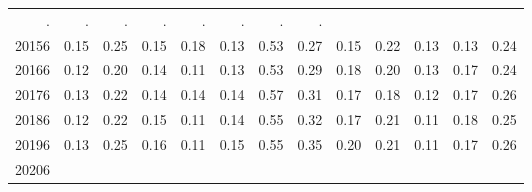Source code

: \begin{table}[!h]
\begin{tabular}{lllllllllllll}
  \multicolumn{1}{r}{.} &
  \multicolumn{1}{r}{.} &
  \multicolumn{1}{r}{.} &
  \multicolumn{1}{r}{.} &
  \multicolumn{1}{r}{.} &
  \multicolumn{1}{r}{.} &
  \multicolumn{1}{r}{.} &
  \multicolumn{1}{r}{.} \\
\multicolumn{1}{l}{\hspace{1em}20156} &
  \multicolumn{1}{|r}{0.15} &
  \multicolumn{1}{r}{0.25} &
  \multicolumn{1}{r}{0.15} &
  \multicolumn{1}{r}{0.18} &
  \multicolumn{1}{r}{0.13} &
  \multicolumn{1}{r}{0.53} &
  \multicolumn{1}{r}{0.27} &
  \multicolumn{1}{r}{0.15} &
  \multicolumn{1}{r}{0.22} &
  \multicolumn{1}{r}{0.13} &
  \multicolumn{1}{r}{0.13} &
  \multicolumn{1}{r}{0.24} \\
\multicolumn{1}{l}{\hspace{1em}20166} &
  \multicolumn{1}{|r}{0.12} &
  \multicolumn{1}{r}{0.20} &
  \multicolumn{1}{r}{0.14} &
  \multicolumn{1}{r}{0.11} &
  \multicolumn{1}{r}{0.13} &
  \multicolumn{1}{r}{0.53} &
  \multicolumn{1}{r}{0.29} &
  \multicolumn{1}{r}{0.18} &
  \multicolumn{1}{r}{0.20} &
  \multicolumn{1}{r}{0.13} &
  \multicolumn{1}{r}{0.17} &
  \multicolumn{1}{r}{0.24} \\
\multicolumn{1}{l}{\hspace{1em}20176} &
  \multicolumn{1}{|r}{0.13} &
  \multicolumn{1}{r}{0.22} &
  \multicolumn{1}{r}{0.14} &
  \multicolumn{1}{r}{0.14} &
  \multicolumn{1}{r}{0.14} &
  \multicolumn{1}{r}{0.57} &
  \multicolumn{1}{r}{0.31} &
  \multicolumn{1}{r}{0.17} &
  \multicolumn{1}{r}{0.18} &
  \multicolumn{1}{r}{0.12} &
  \multicolumn{1}{r}{0.17} &
  \multicolumn{1}{r}{0.26} \\
\multicolumn{1}{l}{\hspace{1em}20186} &
  \multicolumn{1}{|r}{0.12} &
  \multicolumn{1}{r}{0.22} &
  \multicolumn{1}{r}{0.15} &
  \multicolumn{1}{r}{0.11} &
  \multicolumn{1}{r}{0.14} &
  \multicolumn{1}{r}{0.55} &
  \multicolumn{1}{r}{0.32} &
  \multicolumn{1}{r}{0.17} &
  \multicolumn{1}{r}{0.21} &
  \multicolumn{1}{r}{0.11} &
  \multicolumn{1}{r}{0.18} &
  \multicolumn{1}{r}{0.25} \\
\multicolumn{1}{l}{\hspace{1em}20196} &
  \multicolumn{1}{|r}{0.13} &
  \multicolumn{1}{r}{0.25} &
  \multicolumn{1}{r}{0.16} &
  \multicolumn{1}{r}{0.11} &
  \multicolumn{1}{r}{0.15} &
  \multicolumn{1}{r}{0.55} &
  \multicolumn{1}{r}{0.35} &
  \multicolumn{1}{r}{0.20} &
  \multicolumn{1}{r}{0.21} &
  \multicolumn{1}{r}{0.11} &
  \multicolumn{1}{r}{0.17} &
  \multicolumn{1}{r}{0.26} \\
\multicolumn{1}{l}{\hspace{1em}20206} &

\end{tabular}
\end{table}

···

[Task requirements]:
The result should be the full listing, retyped exactly and free of pictures.

[Solution]:
Source code

: \begin{table}[!h]
\begin{tabular}{lllllllllllll}
  \multicolumn{1}{r}{.} &
  \multicolumn{1}{r}{.} &
  \multicolumn{1}{r}{.} &
  \multicolumn{1}{r}{.} &
  \multicolumn{1}{r}{.} &
  \multicolumn{1}{r}{.} &
  \multicolumn{1}{r}{.} &
  \multicolumn{1}{r}{.} \\
\multicolumn{1}{l}{\hspace{1em}20156} &
  \multicolumn{1}{|r}{0.15} &
  \multicolumn{1}{r}{0.25} &
  \multicolumn{1}{r}{0.15} &
  \multicolumn{1}{r}{0.18} &
  \multicolumn{1}{r}{0.13} &
  \multicolumn{1}{r}{0.53} &
  \multicolumn{1}{r}{0.27} &
  \multicolumn{1}{r}{0.15} &
  \multicolumn{1}{r}{0.22} &
  \multicolumn{1}{r}{0.13} &
  \multicolumn{1}{r}{0.13} &
  \multicolumn{1}{r}{0.24} \\
\multicolumn{1}{l}{\hspace{1em}20166} &
  \multicolumn{1}{|r}{0.12} &
  \multicolumn{1}{r}{0.20} &
  \multicolumn{1}{r}{0.14} &
  \multicolumn{1}{r}{0.11} &
  \multicolumn{1}{r}{0.13} &
  \multicolumn{1}{r}{0.53} &
  \multicolumn{1}{r}{0.29} &
  \multicolumn{1}{r}{0.18} &
  \multicolumn{1}{r}{0.20} &
  \multicolumn{1}{r}{0.13} &
  \multicolumn{1}{r}{0.17} &
  \multicolumn{1}{r}{0.24} \\
\multicolumn{1}{l}{\hspace{1em}20176} &
  \multicolumn{1}{|r}{0.13} &
  \multicolumn{1}{r}{0.22} &
  \multicolumn{1}{r}{0.14} &
  \multicolumn{1}{r}{0.14} &
  \multicolumn{1}{r}{0.14} &
  \multicolumn{1}{r}{0.57} &
  \multicolumn{1}{r}{0.31} &
  \multicolumn{1}{r}{0.17} &
  \multicolumn{1}{r}{0.18} &
  \multicolumn{1}{r}{0.12} &
  \multicolumn{1}{r}{0.17} &
  \multicolumn{1}{r}{0.26} \\
\multicolumn{1}{l}{\hspace{1em}20186} &
  \multicolumn{1}{|r}{0.12} &
  \multicolumn{1}{r}{0.22} &
  \multicolumn{1}{r}{0.15} &
  \multicolumn{1}{r}{0.11} &
  \multicolumn{1}{r}{0.14} &
  \multicolumn{1}{r}{0.55} &
  \multicolumn{1}{r}{0.32} &
  \multicolumn{1}{r}{0.17} &
  \multicolumn{1}{r}{0.21} &
  \multicolumn{1}{r}{0.11} &
  \multicolumn{1}{r}{0.18} &
  \multicolumn{1}{r}{0.25} \\
\multicolumn{1}{l}{\hspace{1em}20196} &
  \multicolumn{1}{|r}{0.13} &
  \multicolumn{1}{r}{0.25} &
  \multicolumn{1}{r}{0.16} &
  \multicolumn{1}{r}{0.11} &
  \multicolumn{1}{r}{0.15} &
  \multicolumn{1}{r}{0.55} &
  \multicolumn{1}{r}{0.35} &
  \multicolumn{1}{r}{0.20} &
  \multicolumn{1}{r}{0.21} &
  \multicolumn{1}{r}{0.11} &
  \multicolumn{1}{r}{0.17} &
  \multicolumn{1}{r}{0.26} \\
\multicolumn{1}{l}{\hspace{1em}20206} &

\end{tabular}
\end{table}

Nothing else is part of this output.